Contextual targeting without cookies

class ContextualTargetingEngine:
    """ML-таргетинг на основе контента страницы (cookieless)"""

    def classify_page_context(self, page_text: str,
                               page_url: str) -> dict:
        """
        IAB категоризация страницы для контекстуального таргетинга.
        Работает без user-level data (GDPR-compliant).
        """
        # Ключевые сигналы контекста
        url_signals = self._extract_url_signals(page_url)

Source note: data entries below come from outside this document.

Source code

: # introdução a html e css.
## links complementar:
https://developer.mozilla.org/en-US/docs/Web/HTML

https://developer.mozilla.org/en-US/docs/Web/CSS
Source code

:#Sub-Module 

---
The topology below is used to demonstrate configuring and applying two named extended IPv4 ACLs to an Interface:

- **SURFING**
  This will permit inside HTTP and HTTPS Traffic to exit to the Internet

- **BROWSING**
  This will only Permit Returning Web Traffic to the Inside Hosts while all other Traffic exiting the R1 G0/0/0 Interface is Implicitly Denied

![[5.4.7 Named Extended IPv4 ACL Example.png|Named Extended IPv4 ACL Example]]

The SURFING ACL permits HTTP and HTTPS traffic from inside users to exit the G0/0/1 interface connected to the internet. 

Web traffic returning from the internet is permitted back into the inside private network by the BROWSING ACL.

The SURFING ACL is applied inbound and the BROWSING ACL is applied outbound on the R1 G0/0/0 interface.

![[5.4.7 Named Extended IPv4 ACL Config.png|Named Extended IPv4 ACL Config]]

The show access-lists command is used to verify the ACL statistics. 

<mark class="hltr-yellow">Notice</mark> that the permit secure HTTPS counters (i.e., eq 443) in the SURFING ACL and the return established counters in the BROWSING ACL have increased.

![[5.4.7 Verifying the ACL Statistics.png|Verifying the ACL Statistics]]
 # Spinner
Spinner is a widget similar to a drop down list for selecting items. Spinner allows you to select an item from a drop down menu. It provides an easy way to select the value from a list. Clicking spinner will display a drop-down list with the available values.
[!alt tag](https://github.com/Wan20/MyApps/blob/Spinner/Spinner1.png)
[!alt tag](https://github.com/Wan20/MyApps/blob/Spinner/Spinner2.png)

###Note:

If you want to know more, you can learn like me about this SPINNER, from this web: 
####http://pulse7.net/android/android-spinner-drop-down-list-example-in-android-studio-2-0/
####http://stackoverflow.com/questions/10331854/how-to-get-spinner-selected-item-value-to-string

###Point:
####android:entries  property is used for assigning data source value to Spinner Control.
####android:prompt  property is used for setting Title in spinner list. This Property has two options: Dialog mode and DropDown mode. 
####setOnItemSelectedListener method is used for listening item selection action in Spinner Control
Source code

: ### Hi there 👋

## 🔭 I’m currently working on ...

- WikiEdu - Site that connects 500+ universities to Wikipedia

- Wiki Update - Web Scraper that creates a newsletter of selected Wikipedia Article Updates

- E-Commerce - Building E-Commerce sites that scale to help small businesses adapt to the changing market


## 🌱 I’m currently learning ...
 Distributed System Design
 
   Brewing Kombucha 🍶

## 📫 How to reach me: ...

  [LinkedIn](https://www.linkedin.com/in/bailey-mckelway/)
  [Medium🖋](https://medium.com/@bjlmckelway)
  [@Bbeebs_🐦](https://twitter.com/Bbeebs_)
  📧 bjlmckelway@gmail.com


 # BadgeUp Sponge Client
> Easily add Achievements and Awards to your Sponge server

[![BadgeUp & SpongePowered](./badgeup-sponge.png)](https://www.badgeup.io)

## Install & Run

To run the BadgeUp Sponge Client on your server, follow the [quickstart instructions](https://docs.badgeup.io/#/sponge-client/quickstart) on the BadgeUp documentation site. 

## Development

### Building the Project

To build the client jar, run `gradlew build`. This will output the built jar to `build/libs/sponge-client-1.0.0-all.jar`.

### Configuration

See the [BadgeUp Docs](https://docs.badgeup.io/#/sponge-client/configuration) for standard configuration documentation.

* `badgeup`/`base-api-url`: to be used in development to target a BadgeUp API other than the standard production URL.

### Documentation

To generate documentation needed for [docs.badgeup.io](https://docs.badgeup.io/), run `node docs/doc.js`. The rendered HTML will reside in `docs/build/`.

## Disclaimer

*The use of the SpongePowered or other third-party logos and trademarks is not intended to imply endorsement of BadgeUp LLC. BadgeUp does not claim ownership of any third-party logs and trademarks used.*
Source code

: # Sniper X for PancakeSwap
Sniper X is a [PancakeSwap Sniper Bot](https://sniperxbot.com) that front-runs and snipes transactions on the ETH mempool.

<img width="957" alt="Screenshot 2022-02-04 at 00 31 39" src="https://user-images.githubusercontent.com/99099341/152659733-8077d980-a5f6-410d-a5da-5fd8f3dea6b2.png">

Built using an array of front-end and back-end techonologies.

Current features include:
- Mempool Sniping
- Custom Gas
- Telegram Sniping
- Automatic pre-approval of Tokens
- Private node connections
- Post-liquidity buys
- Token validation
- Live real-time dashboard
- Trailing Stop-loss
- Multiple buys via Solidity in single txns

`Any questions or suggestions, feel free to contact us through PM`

        # В production: BERT-based classifier, обученный на IAB taxonomy
        # Здесь упрощённая keyword-based версия
        iab_keywords = {
            'IAB19': ['technology', 'software', 'programming', 'tech'],
            'IAB13': ['finance', 'investment', 'stock', 'crypto', 'money'],
            'IAB7': ['health', 'fitness', 'medical', 'diet'],
            'IAB9': ['hobby', 'crafts', 'games', 'gaming'],
        }

        text_lower = page_text.lower()
        scores = {}
        for iab_cat, keywords in iab_keywords.items():
            score = sum(text_lower.count(kw) for kw in keywords)
            if score > 0:
                scores[iab_cat] = score

        if not scores:
            return {'categories': ['IAB24'], 'confidence': 0.5}

        primary_cat = max(scores, key=scores.get)
        total = sum(scores.values())

        return {
            'primary_category': primary_cat,
            'all_categories': list(scores.keys()),
            'confidence': round(scores[primary_cat] / total, 2),
            'url_signals': url_signals,
        }

    def _extract_url_signals(self, url: str) -> list:
        signals = []
        if '/news/' in url or '/article/' in url:
            signals.append('editorial_content')
        if '/product/' in url or '/shop/' in url:
            signals.append('ecommerce')
        if '/blog/' in url:
            signals.append('blog_content')
        return signals

Comparison of targeting methods

Method CPM CTR Conversion Privacy
Demographics (age/gender) low 0.05-0.1% low safe
Behavioral (3rd party cookies) High 0.2-0.5% Medium Limited
Predictive (ML propensity) average 0.3-0.8% high 1st party
Lookalike ML average 0.2-0.6% average 1st party
Contextual (cookieless) average 0.1-0.3% average safe

Predictive targeting based on first-party data is the most robust option in the world without third-party cookies. It requires high-quality event data (at least 50,000 users with conversion history) to train a propensity model with an acceptable AUC > 0.72.